La obra más conocida de Louis-Ferdinand Céline (1894-1961), Viaje al fin de la noche (1932), fue publicada solo diez años después que el Ulises y los últimos volúmenes de la búsqueda proustiana, y puede ser leída como una novela de personaje, aunque eso sería mutilar varias de las cualidades insoslayables del libro, su energía vital, sus altísimas dosis de poeticidad –si pasamos por alto lo ampuloso del término–, el vértigo horizontal de las atmósferas que fecunda conforme Ferdinand Bardamu, el protagonista narrador, se desplaza por tres continentes.

Simultáneamente, la historia es asimismo un retrato despiadado del mundo del mal, tomando este término en un sentido menos lovecraftiano que señaladamente afín a las ideas de Hannah Arendt, la trama de la traición compulsiva en su máximo esplendor, el egoísmo en su mejor forma. El mundo de un cínico que, suele suceder, tiene la gran virtud de no ser hipócrita como única virtud. Pero cuando se trata de ejecutar un acto que la implica, a la hipocresía, no se tienta el corazón (¿dónde estará esa víscera invisible?), no le tiembla la mano.

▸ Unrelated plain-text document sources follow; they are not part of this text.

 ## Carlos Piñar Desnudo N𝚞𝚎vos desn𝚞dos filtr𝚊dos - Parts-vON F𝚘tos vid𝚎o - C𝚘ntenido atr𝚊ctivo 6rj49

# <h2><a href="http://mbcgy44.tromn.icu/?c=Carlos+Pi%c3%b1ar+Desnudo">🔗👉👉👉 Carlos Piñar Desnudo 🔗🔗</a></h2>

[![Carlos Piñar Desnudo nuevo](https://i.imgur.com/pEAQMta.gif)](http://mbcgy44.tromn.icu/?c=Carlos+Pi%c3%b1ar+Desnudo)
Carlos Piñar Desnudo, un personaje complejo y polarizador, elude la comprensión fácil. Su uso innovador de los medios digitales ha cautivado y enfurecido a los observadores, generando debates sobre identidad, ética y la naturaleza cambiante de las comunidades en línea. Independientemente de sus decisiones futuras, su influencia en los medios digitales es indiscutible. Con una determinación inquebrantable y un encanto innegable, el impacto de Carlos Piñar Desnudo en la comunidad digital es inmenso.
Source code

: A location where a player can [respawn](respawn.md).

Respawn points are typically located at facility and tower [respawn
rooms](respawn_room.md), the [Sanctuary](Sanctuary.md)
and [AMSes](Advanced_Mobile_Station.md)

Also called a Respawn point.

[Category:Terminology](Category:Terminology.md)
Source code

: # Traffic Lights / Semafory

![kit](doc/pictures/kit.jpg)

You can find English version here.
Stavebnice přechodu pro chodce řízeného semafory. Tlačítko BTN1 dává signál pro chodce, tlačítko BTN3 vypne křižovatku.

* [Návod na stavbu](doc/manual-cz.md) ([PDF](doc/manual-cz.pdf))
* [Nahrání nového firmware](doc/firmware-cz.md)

Como algunos autores antiguos y modernos, Céline fue médico. Pero no es de eso que trata su novela, de hospitales o males irredimibles, sino de una visión en crudo de la guerra y sus atrocidades, sin heroísmos inverosímiles, sin enemigos más prominentes que los propios jefes y subalternos odiándose entre sí, fastidiados por el sinsentido de acabar con lo que sea a como dé lugar: “Nos guiábamos por los olores para encontrar otra vez la alquería del escuadrón, transformados en perros en la noche de guerra de las aldeas abandonadas. El que guía aun mejor es el olor a mierda.” No pocos testimonios, fílmicos y novelados, han hablado de la guerra desde dentro, desde sus entrañas más infames, pero en Céline todo es incesante, el ritmo de la prosa, el lúcido cinismo del protagonista, su pérfida ironía. La encantadora manera como amasa generalidades en cápsulas demoledoras sólo es comparable con la de otro estilista de años más recientes: Thomas Pynchon en El arcoíris de gravedad: “Quien habla del porvenir es un tunante”, se lee en el Viaje… de Céline, “lo que cuenta es el presente. Invocar la posteridad es hacer un discurso a los gusanos”.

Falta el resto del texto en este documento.